WHAT TO DO ::
In full and without alteration, return the records below.

Source texts of formatted documents ::
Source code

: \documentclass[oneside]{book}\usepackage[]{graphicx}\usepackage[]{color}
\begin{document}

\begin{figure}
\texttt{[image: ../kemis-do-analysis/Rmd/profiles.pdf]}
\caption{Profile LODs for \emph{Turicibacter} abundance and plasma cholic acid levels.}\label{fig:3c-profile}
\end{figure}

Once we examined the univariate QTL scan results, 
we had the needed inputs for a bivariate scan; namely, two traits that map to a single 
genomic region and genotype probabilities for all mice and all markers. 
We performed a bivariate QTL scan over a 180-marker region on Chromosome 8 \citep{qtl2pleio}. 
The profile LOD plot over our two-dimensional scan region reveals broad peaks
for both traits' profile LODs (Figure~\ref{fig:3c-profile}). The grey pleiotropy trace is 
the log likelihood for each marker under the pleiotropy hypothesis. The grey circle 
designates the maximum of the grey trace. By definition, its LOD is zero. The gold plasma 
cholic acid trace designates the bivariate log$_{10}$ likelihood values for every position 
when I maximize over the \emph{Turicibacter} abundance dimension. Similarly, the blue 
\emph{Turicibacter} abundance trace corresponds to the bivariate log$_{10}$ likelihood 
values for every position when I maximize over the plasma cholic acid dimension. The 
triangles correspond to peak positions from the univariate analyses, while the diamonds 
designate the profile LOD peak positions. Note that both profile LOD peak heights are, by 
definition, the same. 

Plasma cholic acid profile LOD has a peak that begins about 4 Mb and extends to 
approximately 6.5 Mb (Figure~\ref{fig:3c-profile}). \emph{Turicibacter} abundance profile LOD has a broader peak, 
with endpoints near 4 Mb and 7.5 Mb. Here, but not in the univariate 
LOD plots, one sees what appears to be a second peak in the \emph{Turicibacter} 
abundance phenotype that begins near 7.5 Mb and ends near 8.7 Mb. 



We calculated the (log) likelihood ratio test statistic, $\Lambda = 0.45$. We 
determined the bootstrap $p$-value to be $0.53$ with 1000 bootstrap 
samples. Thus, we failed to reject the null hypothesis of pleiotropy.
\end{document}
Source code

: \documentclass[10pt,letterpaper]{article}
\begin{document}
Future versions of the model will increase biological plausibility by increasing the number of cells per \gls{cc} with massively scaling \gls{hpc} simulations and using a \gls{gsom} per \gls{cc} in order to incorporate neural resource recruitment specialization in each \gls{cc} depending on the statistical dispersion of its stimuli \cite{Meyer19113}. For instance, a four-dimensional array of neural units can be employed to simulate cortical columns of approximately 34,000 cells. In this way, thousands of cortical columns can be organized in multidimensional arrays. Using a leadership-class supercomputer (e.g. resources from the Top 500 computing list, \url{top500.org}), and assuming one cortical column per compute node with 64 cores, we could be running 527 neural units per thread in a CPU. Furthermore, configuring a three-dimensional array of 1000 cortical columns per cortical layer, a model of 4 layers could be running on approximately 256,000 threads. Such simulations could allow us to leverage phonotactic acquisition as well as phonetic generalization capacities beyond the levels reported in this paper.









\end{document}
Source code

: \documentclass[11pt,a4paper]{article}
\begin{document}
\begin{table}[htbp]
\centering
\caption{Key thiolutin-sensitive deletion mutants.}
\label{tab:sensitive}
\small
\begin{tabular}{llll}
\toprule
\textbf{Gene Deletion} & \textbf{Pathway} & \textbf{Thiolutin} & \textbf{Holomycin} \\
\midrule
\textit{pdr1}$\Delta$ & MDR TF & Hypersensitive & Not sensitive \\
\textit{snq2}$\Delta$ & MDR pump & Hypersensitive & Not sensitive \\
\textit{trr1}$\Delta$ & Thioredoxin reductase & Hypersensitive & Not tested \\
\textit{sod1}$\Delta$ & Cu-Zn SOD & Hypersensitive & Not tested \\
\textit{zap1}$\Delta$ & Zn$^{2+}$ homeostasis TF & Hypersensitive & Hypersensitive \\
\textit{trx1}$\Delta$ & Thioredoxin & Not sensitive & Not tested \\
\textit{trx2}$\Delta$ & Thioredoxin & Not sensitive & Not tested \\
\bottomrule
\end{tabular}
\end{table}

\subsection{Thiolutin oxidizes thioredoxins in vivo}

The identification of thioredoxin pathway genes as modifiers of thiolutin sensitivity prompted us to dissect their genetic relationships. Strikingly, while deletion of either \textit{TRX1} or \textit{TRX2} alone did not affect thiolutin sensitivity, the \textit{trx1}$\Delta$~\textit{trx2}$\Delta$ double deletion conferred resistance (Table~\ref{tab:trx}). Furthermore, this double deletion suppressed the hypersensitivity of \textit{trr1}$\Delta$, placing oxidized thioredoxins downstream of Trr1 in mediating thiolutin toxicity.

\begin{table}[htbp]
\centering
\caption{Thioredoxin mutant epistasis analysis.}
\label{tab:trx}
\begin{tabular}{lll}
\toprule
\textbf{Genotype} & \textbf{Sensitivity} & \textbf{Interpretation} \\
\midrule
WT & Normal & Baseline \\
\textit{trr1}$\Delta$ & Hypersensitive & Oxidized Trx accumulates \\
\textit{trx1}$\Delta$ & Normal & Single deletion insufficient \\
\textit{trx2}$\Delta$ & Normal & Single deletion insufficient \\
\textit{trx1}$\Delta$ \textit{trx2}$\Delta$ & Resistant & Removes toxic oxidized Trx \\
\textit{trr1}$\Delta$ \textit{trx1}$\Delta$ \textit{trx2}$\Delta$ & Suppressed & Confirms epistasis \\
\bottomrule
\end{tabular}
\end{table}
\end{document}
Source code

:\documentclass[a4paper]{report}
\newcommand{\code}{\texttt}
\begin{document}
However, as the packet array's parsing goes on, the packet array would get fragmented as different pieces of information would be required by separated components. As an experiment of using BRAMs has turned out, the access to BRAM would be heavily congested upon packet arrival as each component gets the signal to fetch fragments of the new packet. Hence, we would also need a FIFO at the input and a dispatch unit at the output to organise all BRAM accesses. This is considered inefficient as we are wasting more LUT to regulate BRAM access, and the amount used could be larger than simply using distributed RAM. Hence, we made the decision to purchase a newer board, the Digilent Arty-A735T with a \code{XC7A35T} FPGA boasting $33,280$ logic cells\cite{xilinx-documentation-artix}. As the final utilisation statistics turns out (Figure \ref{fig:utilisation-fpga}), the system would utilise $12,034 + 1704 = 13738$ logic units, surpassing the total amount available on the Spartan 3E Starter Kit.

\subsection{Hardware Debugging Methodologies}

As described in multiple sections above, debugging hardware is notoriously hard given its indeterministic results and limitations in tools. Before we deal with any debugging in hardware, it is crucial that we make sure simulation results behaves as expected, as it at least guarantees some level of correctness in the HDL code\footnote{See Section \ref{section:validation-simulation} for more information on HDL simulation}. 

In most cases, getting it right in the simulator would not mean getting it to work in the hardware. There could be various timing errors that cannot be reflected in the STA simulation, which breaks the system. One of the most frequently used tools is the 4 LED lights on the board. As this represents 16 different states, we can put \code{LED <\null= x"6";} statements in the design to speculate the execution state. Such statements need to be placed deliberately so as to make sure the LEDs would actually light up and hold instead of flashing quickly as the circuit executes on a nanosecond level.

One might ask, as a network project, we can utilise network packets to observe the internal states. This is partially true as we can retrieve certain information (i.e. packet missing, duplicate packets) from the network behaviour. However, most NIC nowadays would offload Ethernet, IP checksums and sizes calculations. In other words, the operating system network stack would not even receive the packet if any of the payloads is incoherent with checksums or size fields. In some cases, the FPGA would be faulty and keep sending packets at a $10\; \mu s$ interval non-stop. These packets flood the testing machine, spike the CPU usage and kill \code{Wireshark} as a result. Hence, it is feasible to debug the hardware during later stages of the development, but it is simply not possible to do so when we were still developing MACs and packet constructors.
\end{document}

ANSWER AREA ::
Source code

: \documentclass[oneside]{book}\usepackage[]{graphicx}\usepackage[]{color}
\begin{document}

\begin{figure}
\texttt{[image: ../kemis-do-analysis/Rmd/profiles.pdf]}
\caption{Profile LODs for \emph{Turicibacter} abundance and plasma cholic acid levels.}\label{fig:3c-profile}
\end{figure}

Once we examined the univariate QTL scan results, 
we had the needed inputs for a bivariate scan; namely, two traits that map to a single 
genomic region and genotype probabilities for all mice and all markers. 
We performed a bivariate QTL scan over a 180-marker region on Chromosome 8 \citep{qtl2pleio}. 
The profile LOD plot over our two-dimensional scan region reveals broad peaks
for both traits' profile LODs (Figure~\ref{fig:3c-profile}). The grey pleiotropy trace is 
the log likelihood for each marker under the pleiotropy hypothesis. The grey circle 
designates the maximum of the grey trace. By definition, its LOD is zero. The gold plasma 
cholic acid trace designates the bivariate log$_{10}$ likelihood values for every position 
when I maximize over the \emph{Turicibacter} abundance dimension. Similarly, the blue 
\emph{Turicibacter} abundance trace corresponds to the bivariate log$_{10}$ likelihood 
values for every position when I maximize over the plasma cholic acid dimension. The 
triangles correspond to peak positions from the univariate analyses, while the diamonds 
designate the profile LOD peak positions. Note that both profile LOD peak heights are, by 
definition, the same. 

Plasma cholic acid profile LOD has a peak that begins about 4 Mb and extends to 
approximately 6.5 Mb (Figure~\ref{fig:3c-profile}). \emph{Turicibacter} abundance profile LOD has a broader peak, 
with endpoints near 4 Mb and 7.5 Mb. Here, but not in the univariate 
LOD plots, one sees what appears to be a second peak in the \emph{Turicibacter} 
abundance phenotype that begins near 7.5 Mb and ends near 8.7 Mb. 



We calculated the (log) likelihood ratio test statistic, $\Lambda = 0.45$. We 
determined the bootstrap $p$-value to be $0.53$ with 1000 bootstrap 
samples. Thus, we failed to reject the null hypothesis of pleiotropy.
\end{document}
Source code

: \documentclass[10pt,letterpaper]{article}
\begin{document}
Future versions of the model will increase biological plausibility by increasing the number of cells per \gls{cc} with massively scaling \gls{hpc} simulations and using a \gls{gsom} per \gls{cc} in order to incorporate neural resource recruitment specialization in each \gls{cc} depending on the statistical dispersion of its stimuli \cite{Meyer19113}. For instance, a four-dimensional array of neural units can be employed to simulate cortical columns of approximately 34,000 cells. In this way, thousands of cortical columns can be organized in multidimensional arrays. Using a leadership-class supercomputer (e.g. resources from the Top 500 computing list, \url{top500.org}), and assuming one cortical column per compute node with 64 cores, we could be running 527 neural units per thread in a CPU. Furthermore, configuring a three-dimensional array of 1000 cortical columns per cortical layer, a model of 4 layers could be running on approximately 256,000 threads. Such simulations could allow us to leverage phonotactic acquisition as well as phonetic generalization capacities beyond the levels reported in this paper.









\end{document}
Source code

: \documentclass[11pt,a4paper]{article}
\begin{document}
\begin{table}[htbp]
\centering
\caption{Key thiolutin-sensitive deletion mutants.}
\label{tab:sensitive}
\small
\begin{tabular}{llll}
\toprule
\textbf{Gene Deletion} & \textbf{Pathway} & \textbf{Thiolutin} & \textbf{Holomycin} \\
\midrule
\textit{pdr1}$\Delta$ & MDR TF & Hypersensitive & Not sensitive \\
\textit{snq2}$\Delta$ & MDR pump & Hypersensitive & Not sensitive \\
\textit{trr1}$\Delta$ & Thioredoxin reductase & Hypersensitive & Not tested \\
\textit{sod1}$\Delta$ & Cu-Zn SOD & Hypersensitive & Not tested \\
\textit{zap1}$\Delta$ & Zn$^{2+}$ homeostasis TF & Hypersensitive & Hypersensitive \\
\textit{trx1}$\Delta$ & Thioredoxin & Not sensitive & Not tested \\
\textit{trx2}$\Delta$ & Thioredoxin & Not sensitive & Not tested \\
\bottomrule
\end{tabular}
\end{table}

\subsection{Thiolutin oxidizes thioredoxins in vivo}

The identification of thioredoxin pathway genes as modifiers of thiolutin sensitivity prompted us to dissect their genetic relationships. Strikingly, while deletion of either \textit{TRX1} or \textit{TRX2} alone did not affect thiolutin sensitivity, the \textit{trx1}$\Delta$~\textit{trx2}$\Delta$ double deletion conferred resistance (Table~\ref{tab:trx}). Furthermore, this double deletion suppressed the hypersensitivity of \textit{trr1}$\Delta$, placing oxidized thioredoxins downstream of Trr1 in mediating thiolutin toxicity.

\begin{table}[htbp]
\centering
\caption{Thioredoxin mutant epistasis analysis.}
\label{tab:trx}
\begin{tabular}{lll}
\toprule
\textbf{Genotype} & \textbf{Sensitivity} & \textbf{Interpretation} \\
\midrule
WT & Normal & Baseline \\
\textit{trr1}$\Delta$ & Hypersensitive & Oxidized Trx accumulates \\
\textit{trx1}$\Delta$ & Normal & Single deletion insufficient \\
\textit{trx2}$\Delta$ & Normal & Single deletion insufficient \\
\textit{trx1}$\Delta$ \textit{trx2}$\Delta$ & Resistant & Removes toxic oxidized Trx \\
\textit{trr1}$\Delta$ \textit{trx1}$\Delta$ \textit{trx2}$\Delta$ & Suppressed & Confirms epistasis \\
\bottomrule
\end{tabular}
\end{table}
\end{document}
Source code

:\documentclass[a4paper]{report}
\newcommand{\code}{\texttt}
\begin{document}
However, as the packet array's parsing goes on, the packet array would get fragmented as different pieces of information would be required by separated components. As an experiment of using BRAMs has turned out, the access to BRAM would be heavily congested upon packet arrival as each component gets the signal to fetch fragments of the new packet. Hence, we would also need a FIFO at the input and a dispatch unit at the output to organise all BRAM accesses. This is considered inefficient as we are wasting more LUT to regulate BRAM access, and the amount used could be larger than simply using distributed RAM. Hence, we made the decision to purchase a newer board, the Digilent Arty-A735T with a \code{XC7A35T} FPGA boasting $33,280$ logic cells\cite{xilinx-documentation-artix}. As the final utilisation statistics turns out (Figure \ref{fig:utilisation-fpga}), the system would utilise $12,034 + 1704 = 13738$ logic units, surpassing the total amount available on the Spartan 3E Starter Kit.

\subsection{Hardware Debugging Methodologies}

As described in multiple sections above, debugging hardware is notoriously hard given its indeterministic results and limitations in tools. Before we deal with any debugging in hardware, it is crucial that we make sure simulation results behaves as expected, as it at least guarantees some level of correctness in the HDL code\footnote{See Section \ref{section:validation-simulation} for more information on HDL simulation}. 

In most cases, getting it right in the simulator would not mean getting it to work in the hardware. There could be various timing errors that cannot be reflected in the STA simulation, which breaks the system. One of the most frequently used tools is the 4 LED lights on the board. As this represents 16 different states, we can put \code{LED <\null= x"6";} statements in the design to speculate the execution state. Such statements need to be placed deliberately so as to make sure the LEDs would actually light up and hold instead of flashing quickly as the circuit executes on a nanosecond level.

One might ask, as a network project, we can utilise network packets to observe the internal states. This is partially true as we can retrieve certain information (i.e. packet missing, duplicate packets) from the network behaviour. However, most NIC nowadays would offload Ethernet, IP checksums and sizes calculations. In other words, the operating system network stack would not even receive the packet if any of the payloads is incoherent with checksums or size fields. In some cases, the FPGA would be faulty and keep sending packets at a $10\; \mu s$ interval non-stop. These packets flood the testing machine, spike the CPU usage and kill \code{Wireshark} as a result. Hence, it is feasible to debug the hardware during later stages of the development, but it is simply not possible to do so when we were still developing MACs and packet constructors.
\end{document}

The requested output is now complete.